++++ AVAILABLE DATA ++++

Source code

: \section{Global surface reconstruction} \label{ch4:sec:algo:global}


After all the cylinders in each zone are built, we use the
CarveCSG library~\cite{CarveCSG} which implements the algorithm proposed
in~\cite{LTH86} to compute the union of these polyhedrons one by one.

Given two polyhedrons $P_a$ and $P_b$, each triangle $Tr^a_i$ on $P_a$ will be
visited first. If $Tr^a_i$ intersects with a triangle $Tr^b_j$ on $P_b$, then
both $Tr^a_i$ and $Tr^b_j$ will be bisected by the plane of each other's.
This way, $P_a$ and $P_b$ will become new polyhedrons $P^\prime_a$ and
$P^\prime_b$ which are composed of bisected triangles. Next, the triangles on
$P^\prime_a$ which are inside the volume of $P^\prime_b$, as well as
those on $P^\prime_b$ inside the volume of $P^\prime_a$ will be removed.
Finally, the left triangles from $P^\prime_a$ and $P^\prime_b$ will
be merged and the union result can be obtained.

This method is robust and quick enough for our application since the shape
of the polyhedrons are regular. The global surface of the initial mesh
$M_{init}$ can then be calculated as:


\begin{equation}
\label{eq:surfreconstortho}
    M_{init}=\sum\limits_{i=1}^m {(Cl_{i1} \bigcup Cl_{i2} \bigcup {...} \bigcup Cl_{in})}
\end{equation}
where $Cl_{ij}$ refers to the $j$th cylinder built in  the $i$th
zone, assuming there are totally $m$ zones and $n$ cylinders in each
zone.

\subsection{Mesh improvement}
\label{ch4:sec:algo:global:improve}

++++

(TASK STATEMENT) A single figure is required: the number of lines above in which the string "This" appears.

(RESULT BELOW) 2